Description David Gloe 2022-08-01 10:09:44 MDT

Created attachment 26092 [details]
slurm.conf file

On an internal system, we're seeing an issue where srun by itself works fine, but specifying --threads-per-core=1 or --hint=nomultithread is failing with "Cannot request more threads per core than the job allocation". This happens both in an salloc and when running srun by itself.

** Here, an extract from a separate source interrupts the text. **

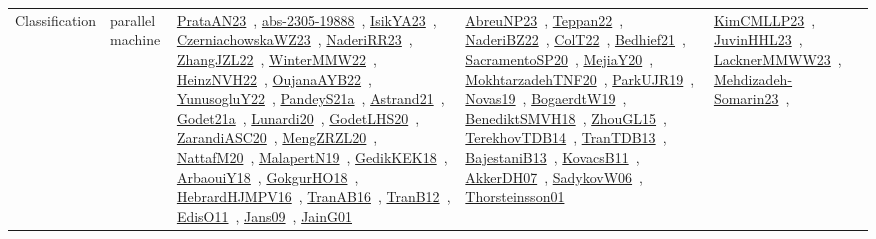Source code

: {\begin{longtable}{lp{3cm}>{\raggedright\arraybackslash}p{6cm}>{\raggedright\arraybackslash}p{6cm}>{\raggedright\arraybackslash}p{8cm}}
Classification & parallel machine & \href{works/PrataAN23.pdf}{PrataAN23}~\cite{PrataAN23}, \href{works/abs-2305-19888.pdf}{abs-2305-19888}~\cite{abs-2305-19888}, \href{works/IsikYA23.pdf}{IsikYA23}~\cite{IsikYA23}, \href{works/CzerniachowskaWZ23.pdf}{CzerniachowskaWZ23}~\cite{CzerniachowskaWZ23}, \href{works/NaderiRR23.pdf}{NaderiRR23}~\cite{NaderiRR23}, \href{works/ZhangJZL22.pdf}{ZhangJZL22}~\cite{ZhangJZL22}, \href{works/WinterMMW22.pdf}{WinterMMW22}~\cite{WinterMMW22}, \href{works/HeinzNVH22.pdf}{HeinzNVH22}~\cite{HeinzNVH22}, \href{works/OujanaAYB22.pdf}{OujanaAYB22}~\cite{OujanaAYB22}, \href{works/YunusogluY22.pdf}{YunusogluY22}~\cite{YunusogluY22}, \href{works/PandeyS21a.pdf}{PandeyS21a}~\cite{PandeyS21a}, \href{works/Astrand21.pdf}{Astrand21}~\cite{Astrand21}, \href{works/Godet21a.pdf}{Godet21a}~\cite{Godet21a}, \href{works/Lunardi20.pdf}{Lunardi20}~\cite{Lunardi20}, \href{works/GodetLHS20.pdf}{GodetLHS20}~\cite{GodetLHS20}, \href{works/ZarandiASC20.pdf}{ZarandiASC20}~\cite{ZarandiASC20}, \href{works/MengZRZL20.pdf}{MengZRZL20}~\cite{MengZRZL20}, \href{works/NattafM20.pdf}{NattafM20}~\cite{NattafM20}, \href{works/MalapertN19.pdf}{MalapertN19}~\cite{MalapertN19}, \href{works/GedikKEK18.pdf}{GedikKEK18}~\cite{GedikKEK18}, \href{works/ArbaouiY18.pdf}{ArbaouiY18}~\cite{ArbaouiY18}, \href{works/GokgurHO18.pdf}{GokgurHO18}~\cite{GokgurHO18}, \href{works/HebrardHJMPV16.pdf}{HebrardHJMPV16}~\cite{HebrardHJMPV16}, \href{works/TranAB16.pdf}{TranAB16}~\cite{TranAB16}, \href{works/TranB12.pdf}{TranB12}~\cite{TranB12}, \href{works/EdisO11.pdf}{EdisO11}~\cite{EdisO11}, \href{works/Jans09.pdf}{Jans09}~\cite{Jans09}, \href{works/JainG01.pdf}{JainG01}~\cite{JainG01} & \href{works/AbreuNP23.pdf}{AbreuNP23}~\cite{AbreuNP23}, \href{works/Teppan22.pdf}{Teppan22}~\cite{Teppan22}, \href{works/NaderiBZ22.pdf}{NaderiBZ22}~\cite{NaderiBZ22}, \href{works/ColT22.pdf}{ColT22}~\cite{ColT22}, \href{works/Bedhief21.pdf}{Bedhief21}~\cite{Bedhief21}, \href{works/SacramentoSP20.pdf}{SacramentoSP20}~\cite{SacramentoSP20}, \href{works/MejiaY20.pdf}{MejiaY20}~\cite{MejiaY20}, \href{works/MokhtarzadehTNF20.pdf}{MokhtarzadehTNF20}~\cite{MokhtarzadehTNF20}, \href{works/ParkUJR19.pdf}{ParkUJR19}~\cite{ParkUJR19}, \href{works/Novas19.pdf}{Novas19}~\cite{Novas19}, \href{works/BogaerdtW19.pdf}{BogaerdtW19}~\cite{BogaerdtW19}, \href{works/BenediktSMVH18.pdf}{BenediktSMVH18}~\cite{BenediktSMVH18}, \href{works/ZhouGL15.pdf}{ZhouGL15}~\cite{ZhouGL15}, \href{works/TerekhovTDB14.pdf}{TerekhovTDB14}~\cite{TerekhovTDB14}, \href{works/TranTDB13.pdf}{TranTDB13}~\cite{TranTDB13}, \href{works/BajestaniB13.pdf}{BajestaniB13}~\cite{BajestaniB13}, \href{works/KovacsB11.pdf}{KovacsB11}~\cite{KovacsB11}, \href{works/AkkerDH07.pdf}{AkkerDH07}~\cite{AkkerDH07}, \href{works/SadykovW06.pdf}{SadykovW06}~\cite{SadykovW06}, \href{works/Thorsteinsson01.pdf}{Thorsteinsson01}~\cite{Thorsteinsson01} & \href{works/KimCMLLP23.pdf}{KimCMLLP23}~\cite{KimCMLLP23}, \href{works/JuvinHHL23.pdf}{JuvinHHL23}~\cite{JuvinHHL23}, \href{works/LacknerMMWW23.pdf}{LacknerMMWW23}~\cite{LacknerMMWW23}, \href{works/Mehdizadeh-Somarin23.pdf}{Mehdizadeh-Somarin23}~\cite{Mehdizadeh-Somarin23}, 
\end{longtable}}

dgloe@hotlum-login:~> srun hostname
x1000c0s7b1n1
dgloe@hotlum-login:~> srun --threads-per-core=1 hostname
srun: error: Unable to create step for job 6276: Cannot request more threads per core than the job allocation
dgloe@hotlum-login:~> srun --hint=nomultithread hostname
srun: error: Unable to create step for job 6277: Cannot request more threads per core than the job allocation
dgloe@hotlum-login:~> salloc --threads-per-core=1
salloc: Granted job allocation 6278
salloc: Waiting for resource configuration
salloc: Nodes x1000c0s7b1n1 are ready for job
dgloe@hotlum-login:~> srun --threads-per-core=1 hostname
srun: error: Unable to create step for job 6278: Cannot request more threads per core than the job allocation

Comment 1 Skyler Malinowski 2022-08-02 13:34:37 MDT

I can reproduce this behavior. It looks to be an issue with select/linear specifically. I will keep you posted as I know more.

Thanks,
Skyler

Comment 3 Skyler Malinowski 2022-08-10 16:45:42 MDT

This is a regression caused in 21.08.6. I have created a patch that is out for review.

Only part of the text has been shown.